The African, Latin, Asian, Native American (ALANA) Student Nurses of URI is the first organization to promote cultural awareness for our students in the College of Nursing. Its purpose is to prepare students to face challenges pertaining to cultural inclusion, equity and competency in the CON as well as in their practice as professional nurses. The three primary functions of the group are preparedness towards becoming a professional nurse; education/community involvement in health disparities; and outreach to students at the middle/high school level about the choice of nursing as a career.

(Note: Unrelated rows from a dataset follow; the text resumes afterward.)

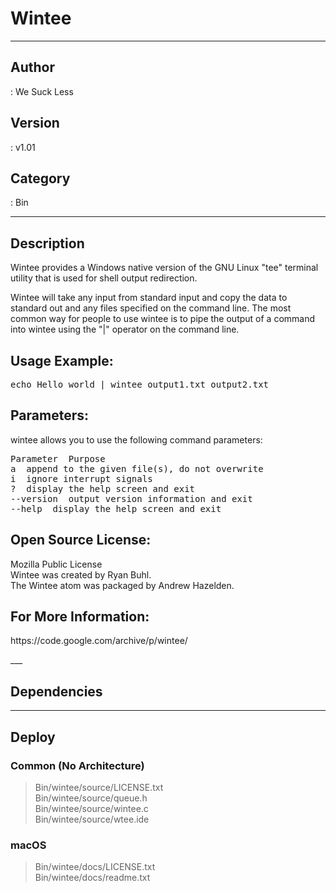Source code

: # Wintee
___

## Author
 : We Suck Less

## Version
 : v1.01

## Category
 : Bin
___

## Description
<p>Wintee provides a Windows native version of the GNU Linux "tee" terminal utility that is used for shell output redirection.</p>

<p>Wintee will take any input from standard input and copy the data to standard out and any files specified on the command line. The most common way for people to use wintee is to pipe the output of a command into wintee using the "|" operator on the command line.</p>

<h2>Usage Example:</h2>

<pre>echo Hello world | wintee output1.txt output2.txt</pre>

<h2>Parameters:</h2>

<p>wintee allows you to use the following command parameters:</p>

<pre>Parameter  Purpose
a  append to the given file(s), do not overwrite
i  ignore interrupt signals
?  display the help screen and exit
--version  output version information and exit
--help  display the help screen and exit</pre>

<h2>Open Source License:</h2>
<p>Mozilla Public License<br>
Wintee was created by Ryan Buhl.<br>
The Wintee atom was packaged by Andrew Hazelden.</p>

<h2>For More Information:</h2>
<p>https://code.google.com/archive/p/wintee/</p>
___

## Dependencies


___

## Deploy

### Common (No Architecture)

> Bin/wintee/source/LICENSE.txt  
> Bin/wintee/source/queue.h  
> Bin/wintee/source/wintee.c  
> Bin/wintee/source/wtee.ide  

### macOS

> Bin/wintee/docs/LICENSE.txt  
> Bin/wintee/docs/readme.txt  

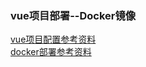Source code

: ### vue项目部署--Docker镜像
[vue项目配置参考资料](https://cli.vuejs.org/zh/guide/deployment.html#docker-nginx)  
[docker部署参考资料](https://www.cnblogs.com/xiaoyuxixi/p/12777178.html)   
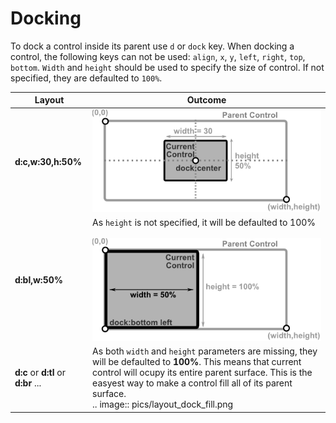 # Docking

To dock a control inside its parent use `d` or `dock` key. 
When docking a control, the following keys can not be used: `align`, `x`, `y`, `left`, `right`, `top`, `bottom`.
`Width` and `height` should be used to specify the size of control. If not specified, they are defaulted to `100%`.

| Layout                               | Outcome                                                   |
|--------------------------------------|-----------------------------------------------------------|
| **d:c,w:30,h:50%**                   | <img src="img/layout_dock_1.png" />                       |
| **d:bl,w:50%**                       | As `height` is not specified, it will be defaulted to 100%<br><br><img src="img/layout_dock_2.png" />   |
|  **d:c** or **d:tl** or **d:br** ... | As both `width` and `height` parameters are missing, they will be defaulted to **100%**. This means that current control will ocupy its entire parent surface. This is the easyest way to make a control fill all of its parent surface.<br>.. image:: pics/layout_dock_fill.png |
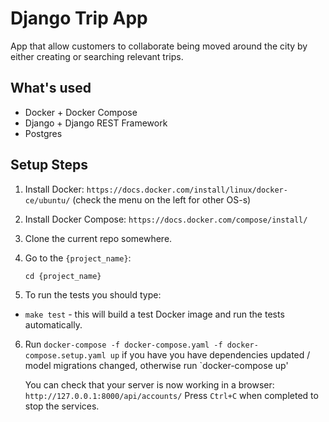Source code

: # Django Trip App

App that allow customers to collaborate being moved around the city by either creating or searching relevant trips.

## What's used

* Docker + Docker Compose
* Django + Django REST Framework
* Postgres

## Setup Steps

1. Install Docker: `https://docs.docker.com/install/linux/docker-ce/ubuntu/` (check the menu on the left for other OS-s)
2. Install Docker Compose: `https://docs.docker.com/compose/install/`
3. Clone the current repo somewhere.

4. Go to the `{project_name}`:<br/>

    `cd {project_name}`

5. To run the tests you should type:

* `make test` - this will build a test Docker image and run the tests automatically.

6. Run `docker-compose -f docker-compose.yaml -f docker-compose.setup.yaml up` if you have
   you have dependencies updated / model migrations changed, otherwise run `docker-compose up'

    You can check that your server is now working in a browser:
        `http://127.0.0.1:8000/api/accounts/`
    Press `Ctrl+C` when completed to stop the services.

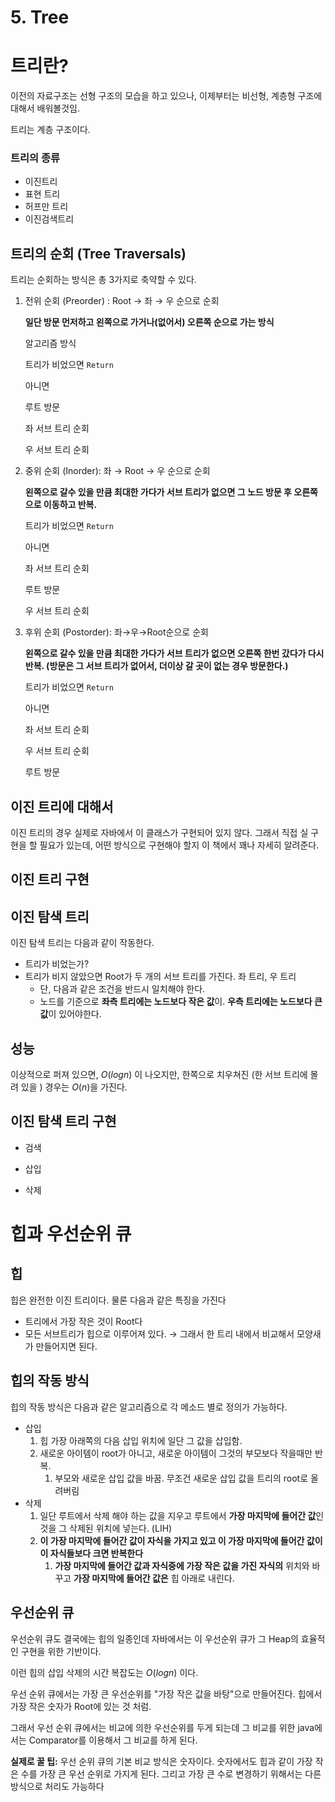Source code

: # 5. Tree

# 트리란?

이전의 자료구조는 선형 구조의 모습을 하고 있으나, 이제부터는 비선형, 계층형 구조에 대해서 배워볼것임.

트리는 계층 구조이다.

### 트리의 종류

- 이진트리
- 표현 트리
- 허프만 트리
- 이진검색트리

## 트리의 순회 (Tree Traversals)

트리는 순회하는 방식은 총 3가지로 축약할 수 있다. 

1. 전위 순회 (Preorder) : Root → 좌 → 우 순으로 순회

    **일단 방문 먼저하고 왼쪽으로 가거나(없어서) 오른쪽 순으로 가는 방식**

    알고리즘 방식

    트리가 비었으면 `Return`

    아니면

    루트 방문

    좌 서브 트리 순회

    우 서브 트리 순회

2. 중위 순회 (Inorder): 좌 → Root → 우 순으로 순회 

    **왼쪽으로 갈수 있을 만큼  최대한 가다가 서브 트리가 없으면 그 노드 방문 후 오른쪽으로 이동하고 반복.**

    트리가 비었으면 `Return`

    아니면

    좌 서브 트리 순회

    루트 방문

    우 서브 트리 순회

3. 후위 순회 (Postorder): 좌→우→Root순으로 순회

    **왼쪽으로 갈수 있을 만큼  최대한 가다가 서브 트리가 없으면 오른쪽 한번 갔다가 다시 반복. (방문은 그 서브 트리가 없어서, 더이상 갈 곳이 없는 경우 방문한다.)**

    트리가 비었으면 `Return`

    아니면

    좌 서브 트리 순회

    우 서브 트리 순회

    루트 방문

## 이진 트리에 대해서

이진 트리의 경우 실제로 자바에서 이 클래스가 구현되어 있지 않다.  그래서 직접 실 구현을 할 필요가 있는데, 어떤 방식으로 구현해야 할지 이 책에서 꽤나 자세히 알려준다.

## 이진 트리 구현

## 이진 탐색 트리

이진 탐색 트리는 다음과 같이 작동한다.

- 트리가 비었는가?
- 트리가 비지 않았으면 Root가 두 개의 서브 트리를 가진다. 좌 트리, 우 트리
    - 단, 다음과 같은 조건을 반드시 일치해야 한다.
    - 노드를 기준으로 **좌측 트리에는 노드보다 작은 값**이. **우측 트리에는 노드보다 큰 값**이 있어야한다.

## 성능

이상적으로 퍼져 있으면, $O(log n)$ 이 나오지만, 한쪽으로 치우쳐진 (한 서브 트리에 몰려 있을 ) 경우는 $O(n)$을 가진다.

## 이진 탐색 트리 구현

- 검색

- 삽입

- 삭제

# 힙과 우선순위 큐

## 힙

힙은 완전한 이진 트리이다. 물론 다음과 같은 특징을 가진다

- 트리에서 가장 작은 것이 Root다
- 모든 서브트리가 힙으로 이루어져 있다. → 그래서 한 트리 내에서 비교해서 모양새가 만들어지면 된다.

## 힙의 작동 방식

힙의 작동 방식은 다음과 같은 알고리즘으로 각 메소드 별로 정의가 가능하다.

- 삽입
    1. 힙 가장 아래쪽의 다음 삽입 위치에 일단 그 값을 삽입함.
    2. 새로운 아이템이 root가 아니고, 새로운 아이템이 그것의 부모보다 작을때만 반복.
        1. 부모와 새로운 삽입 값을 바꿈.  무조건 새로운 삽입 값을 트리의 root로 올려버림
- 삭제
    1. 일단 루트에서 삭제 해야 하는 값을 지우고 루트에서 **가장 마지막에 들어간 값**인 것을 그 삭제된 위치에 넣는다. (LIH)
    2.  **이 가장 마지막에 들어간 값이 자식을 가지고 있고 이 가장 마지막에 들어간 값이 이 자식들보다 크면 반복한다**
        1. **가장 마지막에 들어간 값과 자식중에 가장 작은 값을 가진 자식의** 위치와 바꾸고 **가장 마지막에 들어간 값은** 힙 아래로 내린다.

## 우선순위 큐

우선순위 큐도 결국에는 힙의 일종인데  자바에서는 이 우선순위 큐가 그 Heap의 효율적인 구현을 위한 기반이다.

이런 힙의 삽입 삭제의 시간 복잡도는 $O(logn)$ 이다.

우선 순위 큐에서는 가장 큰 우선순위를 "가장 작은 값을 바탕"으로 만들어진다. 힙에서 가장 작은 숫자가 Root에 있는 것 처럼.

그래서 우선 순위 큐에서는 비교에 의한 우선순위를 두게 되는데 그 비교를 위한 java에서는 Comparator를 이용해서 그 비교를 하게 된다. 

**실제로 꿀 팁:** 
우선 순위 큐의 기본 비교 방식은 숫자이다. 숫자에서도 힙과 같이 가장 작은 수를 가장 큰 우선 순위로 가지게 된다. 그리고 가장 큰 수로 변경하기 위해서는 다른 방식으로 처리도 가능하다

The steps involved in creating the ALANA student nurses of URI include gaining recognition by the Student Senate and CON. Great efforts have been made in working with both to ensure recognition. This incorporates the selection of 2015-2016 officers, obtaining CON faculty support, and solidifying financial assistance for future projects. Because of the level of participation from students and enthusiasm from CON faculty and staff, I anticipate that there has been a foundation set for continued growth and sustainability. There are also possible events with health professional student organizations for mutually supportive activities. This includes interdisciplinary work with students from various health disciplines at the medical school of Brown University. Our outreach to high school students at the Rhode Island Nurses Institute Middle College motivates these students to reach their aspirations. Lastly, presentations from coordinators within the RI Department of Health and local nurse leaders will expose students to programs and ideas for addressing health disparities affecting persons of color within the state of Rhode Island. Essentially, this project begins the process of discerning how cultural diversity relates to student success within the CON that will enhance professional nursing practice.